[EXERCISE DESCRIPTION] Only the number is needed: the count of lines in the records with the word "quad".
** STUDY MATERIAL follows **
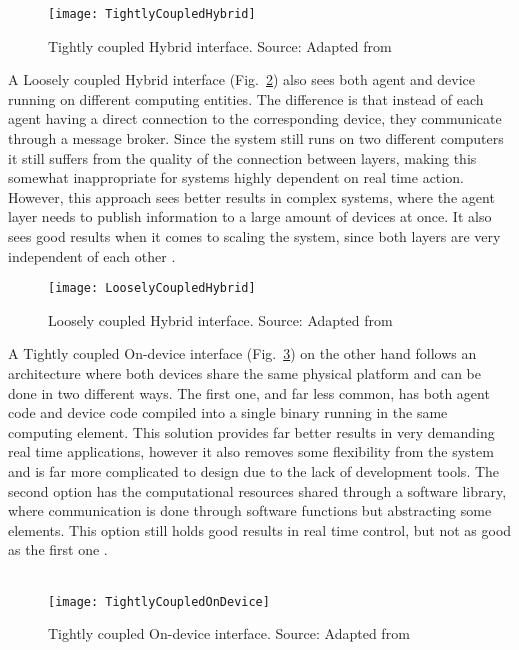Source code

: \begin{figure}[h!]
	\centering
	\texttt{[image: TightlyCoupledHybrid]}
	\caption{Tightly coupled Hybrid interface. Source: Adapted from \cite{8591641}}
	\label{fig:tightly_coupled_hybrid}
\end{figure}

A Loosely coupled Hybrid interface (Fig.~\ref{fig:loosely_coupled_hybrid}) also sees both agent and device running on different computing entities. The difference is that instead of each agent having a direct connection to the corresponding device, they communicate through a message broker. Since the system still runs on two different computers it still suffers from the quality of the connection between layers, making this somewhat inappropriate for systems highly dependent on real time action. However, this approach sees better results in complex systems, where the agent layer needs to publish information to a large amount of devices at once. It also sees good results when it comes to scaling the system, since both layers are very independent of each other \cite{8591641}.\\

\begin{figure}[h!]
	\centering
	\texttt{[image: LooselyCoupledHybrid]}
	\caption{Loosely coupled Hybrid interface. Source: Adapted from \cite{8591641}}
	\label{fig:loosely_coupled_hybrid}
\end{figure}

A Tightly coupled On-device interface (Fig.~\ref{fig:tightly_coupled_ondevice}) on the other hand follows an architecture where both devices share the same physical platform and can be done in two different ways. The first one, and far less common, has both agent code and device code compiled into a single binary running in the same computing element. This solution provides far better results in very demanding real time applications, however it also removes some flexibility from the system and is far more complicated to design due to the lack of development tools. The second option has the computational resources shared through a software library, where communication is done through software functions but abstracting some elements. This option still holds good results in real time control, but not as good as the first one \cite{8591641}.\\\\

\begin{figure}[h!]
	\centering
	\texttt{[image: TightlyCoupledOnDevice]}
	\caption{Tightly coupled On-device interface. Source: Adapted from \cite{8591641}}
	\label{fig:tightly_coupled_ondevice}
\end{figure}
** End of STUDY MATERIAL **
** STUDY MATERIAL follows **
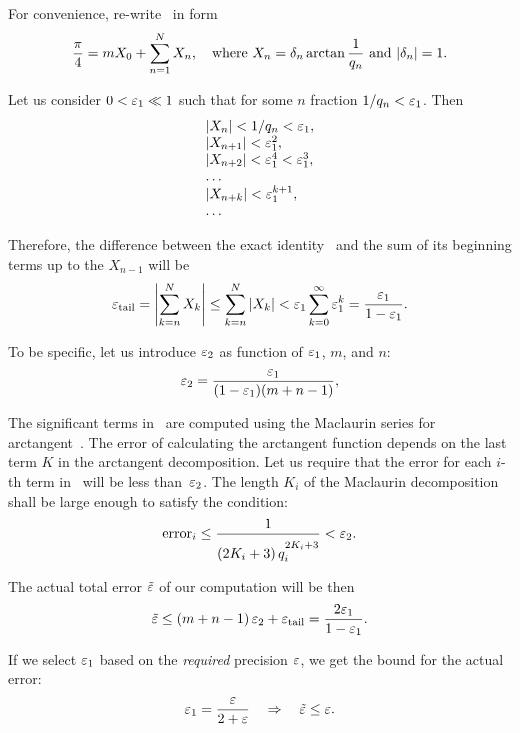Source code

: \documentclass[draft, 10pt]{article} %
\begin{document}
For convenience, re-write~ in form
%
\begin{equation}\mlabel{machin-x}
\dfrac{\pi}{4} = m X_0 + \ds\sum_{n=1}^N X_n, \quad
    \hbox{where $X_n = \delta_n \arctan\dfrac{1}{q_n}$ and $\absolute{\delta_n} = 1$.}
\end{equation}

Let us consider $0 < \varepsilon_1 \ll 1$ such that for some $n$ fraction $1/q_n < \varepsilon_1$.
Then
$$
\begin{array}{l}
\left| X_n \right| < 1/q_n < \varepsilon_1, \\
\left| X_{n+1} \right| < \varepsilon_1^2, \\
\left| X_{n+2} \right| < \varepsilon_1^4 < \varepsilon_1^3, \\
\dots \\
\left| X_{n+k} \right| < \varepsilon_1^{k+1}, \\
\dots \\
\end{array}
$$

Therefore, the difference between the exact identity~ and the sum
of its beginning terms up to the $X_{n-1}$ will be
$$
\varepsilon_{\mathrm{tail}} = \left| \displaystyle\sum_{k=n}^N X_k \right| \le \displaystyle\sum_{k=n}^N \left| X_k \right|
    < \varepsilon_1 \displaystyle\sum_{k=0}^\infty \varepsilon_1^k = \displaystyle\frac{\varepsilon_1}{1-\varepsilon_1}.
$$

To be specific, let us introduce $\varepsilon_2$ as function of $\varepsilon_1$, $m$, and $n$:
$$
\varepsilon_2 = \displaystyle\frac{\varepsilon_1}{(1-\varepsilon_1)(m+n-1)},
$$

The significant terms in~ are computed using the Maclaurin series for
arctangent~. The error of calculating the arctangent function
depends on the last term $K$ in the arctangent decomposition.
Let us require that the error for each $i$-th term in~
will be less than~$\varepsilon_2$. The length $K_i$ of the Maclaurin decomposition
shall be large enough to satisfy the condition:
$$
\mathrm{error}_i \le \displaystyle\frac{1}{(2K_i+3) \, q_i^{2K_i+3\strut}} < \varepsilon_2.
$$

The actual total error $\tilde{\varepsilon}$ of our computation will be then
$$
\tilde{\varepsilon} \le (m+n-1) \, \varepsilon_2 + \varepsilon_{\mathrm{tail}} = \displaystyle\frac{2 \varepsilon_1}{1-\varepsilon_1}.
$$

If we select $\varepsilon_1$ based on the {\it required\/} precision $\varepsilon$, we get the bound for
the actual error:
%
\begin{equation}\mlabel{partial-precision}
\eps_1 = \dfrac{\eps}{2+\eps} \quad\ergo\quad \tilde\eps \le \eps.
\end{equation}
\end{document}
** End of STUDY MATERIAL **
[TASK RESULT] 2